Think of fibre as a tool for exercising the intestinal tract muscles, which are required to move food wastes through our gut. If we have a consistently low-fibre intake, these muscles become slack and cannot move food through our gut as they should. Additionally, we will then have less bulk in our food, so this compounds the problem and results in constipation.
Along with relieving constipation and maintaining GI (gastro intestinal) health, a diet high in fibre may also have the following health benefits:
- Weight control - while the bulky nature of fibrous foods can leave us feeling fuller, they are also slower to be released into the small intestine - which results in a slower release of glucose into the blood. Additionally high fibre foods tend to be lower in calories than foods containing less fibre, because they are lower in fat and sugars.
- Some fibres can interfere with the absorption of fat and cholesterol eaten in the same meal - this has the potential to help reduce blood cholesterol concentrations and may protect against heart disease.
- High fibre foods tend to contain high levels of vitamins and antioxidants, which have been linked to lower levels of all types of cancers.
- Incidence of colon cancer is believed to be reduced in those eating a high fibre diet.
- Low incidences of type 2 diabetes have been seen in populations who eat high levels of fibre. Additionally soluble fibre slows the absorption of glucose, which then reduces the peaks and troughs in blood glucose levels, which can make diabetes management difficult.
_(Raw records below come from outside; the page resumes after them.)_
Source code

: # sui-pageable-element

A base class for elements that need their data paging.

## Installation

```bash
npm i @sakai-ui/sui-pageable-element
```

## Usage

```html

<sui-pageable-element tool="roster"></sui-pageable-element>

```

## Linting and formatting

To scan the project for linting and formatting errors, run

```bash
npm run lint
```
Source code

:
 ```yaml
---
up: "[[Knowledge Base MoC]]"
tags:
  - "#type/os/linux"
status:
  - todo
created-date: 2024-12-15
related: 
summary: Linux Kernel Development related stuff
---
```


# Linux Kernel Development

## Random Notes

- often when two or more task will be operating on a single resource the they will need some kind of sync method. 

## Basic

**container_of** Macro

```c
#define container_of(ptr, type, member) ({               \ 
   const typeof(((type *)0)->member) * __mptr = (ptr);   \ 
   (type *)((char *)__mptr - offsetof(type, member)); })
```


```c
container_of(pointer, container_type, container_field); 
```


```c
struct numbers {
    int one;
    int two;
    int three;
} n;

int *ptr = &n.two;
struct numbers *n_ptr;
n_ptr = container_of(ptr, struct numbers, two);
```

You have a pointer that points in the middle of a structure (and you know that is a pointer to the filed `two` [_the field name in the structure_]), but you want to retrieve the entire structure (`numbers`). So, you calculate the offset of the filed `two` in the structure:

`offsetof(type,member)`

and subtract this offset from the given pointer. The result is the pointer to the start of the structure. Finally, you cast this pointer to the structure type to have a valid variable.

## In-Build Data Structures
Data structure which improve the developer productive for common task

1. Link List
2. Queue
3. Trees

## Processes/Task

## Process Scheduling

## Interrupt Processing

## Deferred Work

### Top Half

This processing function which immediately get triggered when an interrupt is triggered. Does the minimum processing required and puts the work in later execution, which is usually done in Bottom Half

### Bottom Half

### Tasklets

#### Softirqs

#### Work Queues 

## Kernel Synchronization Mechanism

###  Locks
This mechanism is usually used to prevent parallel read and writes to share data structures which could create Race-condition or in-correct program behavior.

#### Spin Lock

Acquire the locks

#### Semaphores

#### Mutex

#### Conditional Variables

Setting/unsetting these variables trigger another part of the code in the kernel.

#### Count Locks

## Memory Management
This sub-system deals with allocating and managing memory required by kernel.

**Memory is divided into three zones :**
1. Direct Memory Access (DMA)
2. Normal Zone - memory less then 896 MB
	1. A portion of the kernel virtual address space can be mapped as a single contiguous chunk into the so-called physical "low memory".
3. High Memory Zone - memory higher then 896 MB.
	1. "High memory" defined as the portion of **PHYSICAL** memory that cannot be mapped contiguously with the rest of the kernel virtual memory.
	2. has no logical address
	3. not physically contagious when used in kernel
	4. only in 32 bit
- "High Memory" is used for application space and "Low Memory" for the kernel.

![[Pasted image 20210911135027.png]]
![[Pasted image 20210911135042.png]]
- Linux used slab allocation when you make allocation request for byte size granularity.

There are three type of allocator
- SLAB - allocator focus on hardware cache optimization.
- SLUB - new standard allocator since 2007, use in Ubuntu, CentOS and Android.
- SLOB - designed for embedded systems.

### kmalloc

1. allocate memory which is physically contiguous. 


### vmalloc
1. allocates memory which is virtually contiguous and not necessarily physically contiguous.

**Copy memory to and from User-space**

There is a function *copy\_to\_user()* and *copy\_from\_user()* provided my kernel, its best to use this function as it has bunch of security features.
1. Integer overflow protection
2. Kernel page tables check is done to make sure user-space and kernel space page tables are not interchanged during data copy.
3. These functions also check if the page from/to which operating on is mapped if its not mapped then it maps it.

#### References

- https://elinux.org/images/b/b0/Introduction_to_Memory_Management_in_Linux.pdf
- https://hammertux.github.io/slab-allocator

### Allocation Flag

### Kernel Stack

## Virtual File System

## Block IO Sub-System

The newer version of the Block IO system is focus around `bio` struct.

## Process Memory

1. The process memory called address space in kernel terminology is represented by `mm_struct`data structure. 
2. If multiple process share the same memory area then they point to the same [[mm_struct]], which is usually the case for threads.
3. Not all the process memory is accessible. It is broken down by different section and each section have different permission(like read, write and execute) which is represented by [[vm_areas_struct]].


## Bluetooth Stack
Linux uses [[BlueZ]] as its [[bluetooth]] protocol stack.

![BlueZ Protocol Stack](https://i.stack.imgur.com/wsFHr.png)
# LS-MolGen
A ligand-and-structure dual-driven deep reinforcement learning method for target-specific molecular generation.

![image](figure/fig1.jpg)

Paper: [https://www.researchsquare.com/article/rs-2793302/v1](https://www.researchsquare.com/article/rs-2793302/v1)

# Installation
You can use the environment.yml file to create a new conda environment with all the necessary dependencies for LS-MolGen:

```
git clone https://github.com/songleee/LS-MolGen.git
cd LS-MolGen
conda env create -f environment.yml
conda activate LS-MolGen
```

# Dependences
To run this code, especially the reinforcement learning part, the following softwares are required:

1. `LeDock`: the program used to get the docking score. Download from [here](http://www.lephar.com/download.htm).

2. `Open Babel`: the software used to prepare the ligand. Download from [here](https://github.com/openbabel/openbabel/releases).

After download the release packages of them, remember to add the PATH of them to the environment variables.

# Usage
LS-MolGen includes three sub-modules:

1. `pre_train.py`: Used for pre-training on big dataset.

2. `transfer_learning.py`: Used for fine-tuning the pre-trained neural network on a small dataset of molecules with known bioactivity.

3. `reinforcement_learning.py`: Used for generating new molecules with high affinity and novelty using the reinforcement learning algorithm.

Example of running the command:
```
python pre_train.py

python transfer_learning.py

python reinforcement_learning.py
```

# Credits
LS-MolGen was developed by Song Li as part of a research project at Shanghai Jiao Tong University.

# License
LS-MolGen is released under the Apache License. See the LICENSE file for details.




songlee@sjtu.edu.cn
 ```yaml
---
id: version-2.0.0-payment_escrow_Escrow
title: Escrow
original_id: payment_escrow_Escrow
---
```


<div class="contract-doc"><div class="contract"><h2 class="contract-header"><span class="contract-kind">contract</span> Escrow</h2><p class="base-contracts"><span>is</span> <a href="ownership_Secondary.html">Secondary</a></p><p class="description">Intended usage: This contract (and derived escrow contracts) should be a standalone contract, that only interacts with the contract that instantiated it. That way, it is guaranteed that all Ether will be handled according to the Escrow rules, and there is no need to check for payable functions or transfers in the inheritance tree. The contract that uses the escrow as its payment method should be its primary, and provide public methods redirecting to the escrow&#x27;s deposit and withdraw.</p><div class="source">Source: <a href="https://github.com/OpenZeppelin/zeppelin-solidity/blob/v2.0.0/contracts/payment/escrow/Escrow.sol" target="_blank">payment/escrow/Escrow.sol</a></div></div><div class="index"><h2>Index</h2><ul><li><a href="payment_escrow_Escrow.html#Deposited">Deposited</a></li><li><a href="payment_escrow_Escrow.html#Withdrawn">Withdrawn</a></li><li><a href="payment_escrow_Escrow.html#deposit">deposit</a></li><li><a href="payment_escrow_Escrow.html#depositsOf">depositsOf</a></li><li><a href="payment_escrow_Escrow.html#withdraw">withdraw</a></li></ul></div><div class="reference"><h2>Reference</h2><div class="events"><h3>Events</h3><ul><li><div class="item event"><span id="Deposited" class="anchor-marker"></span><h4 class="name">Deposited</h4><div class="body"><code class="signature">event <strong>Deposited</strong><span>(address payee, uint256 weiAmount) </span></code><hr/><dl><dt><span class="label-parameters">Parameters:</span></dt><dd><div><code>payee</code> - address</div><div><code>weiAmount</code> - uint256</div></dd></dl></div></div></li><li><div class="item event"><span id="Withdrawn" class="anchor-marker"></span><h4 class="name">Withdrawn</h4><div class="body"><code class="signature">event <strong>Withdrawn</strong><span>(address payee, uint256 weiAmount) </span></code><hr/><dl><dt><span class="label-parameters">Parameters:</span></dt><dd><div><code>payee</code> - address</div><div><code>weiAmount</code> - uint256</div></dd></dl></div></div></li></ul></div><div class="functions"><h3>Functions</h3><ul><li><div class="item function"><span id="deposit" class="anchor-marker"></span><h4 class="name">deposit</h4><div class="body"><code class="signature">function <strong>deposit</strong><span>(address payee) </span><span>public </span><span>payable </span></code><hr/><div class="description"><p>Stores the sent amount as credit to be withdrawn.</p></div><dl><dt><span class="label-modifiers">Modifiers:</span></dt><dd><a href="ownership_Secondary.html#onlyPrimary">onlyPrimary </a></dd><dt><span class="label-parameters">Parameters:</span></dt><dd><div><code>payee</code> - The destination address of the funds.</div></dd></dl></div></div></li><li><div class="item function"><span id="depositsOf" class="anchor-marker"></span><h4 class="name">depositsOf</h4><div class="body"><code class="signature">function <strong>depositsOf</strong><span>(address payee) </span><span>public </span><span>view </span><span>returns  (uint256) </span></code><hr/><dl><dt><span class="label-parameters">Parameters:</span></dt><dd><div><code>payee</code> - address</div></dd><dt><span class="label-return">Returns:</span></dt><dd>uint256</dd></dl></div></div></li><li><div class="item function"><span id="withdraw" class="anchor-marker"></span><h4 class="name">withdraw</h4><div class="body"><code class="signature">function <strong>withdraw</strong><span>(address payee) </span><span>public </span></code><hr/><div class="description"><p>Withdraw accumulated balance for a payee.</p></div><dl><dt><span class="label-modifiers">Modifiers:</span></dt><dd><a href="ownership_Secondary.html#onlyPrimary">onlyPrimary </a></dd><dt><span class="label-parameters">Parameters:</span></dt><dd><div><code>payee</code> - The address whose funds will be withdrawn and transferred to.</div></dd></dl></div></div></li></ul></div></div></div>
- Strong GI tract muscles develop and reduce the likelihood of developing diverticulitis.
- There are a number of different types of dietary fibre. The three major types are soluble fibre, insoluble fibre and resistant starch. (Although it is not actually a fibre, resistant starch is now being recognised as a member of the 'fibre family' due to its similar effects on the body.)
Soluble fibre
This component dissolves in water to form a gel. This slows down glucose absorption, so helps to control blood sugar in people with diabetes and is beneficial to help lower blood cholesterol levels. Soluble fibre is found in fruits, vegetables, dried peas, soybeans, lentils, oats, rice and barley.
Insoluble fibre
This component does not dissolve in water and as a result its 'bulking properties' helps keep us 'regular'. Foods containing insoluble fibre include wholegrain and wholemeal wheat-based breads, cereals and pasta.
Resistant starch
This is a type of starch found in plant foods that escapes digestion in the small intestine. Resistant starch may provide similar benefits to other types of fibre -such as helping to prevent constipation. Foods containing resistant starch include; firm bananas, roasted chickpeas, boiled long-grain white rice, baked beans, cooked and cooled potato, as well as cornflakes.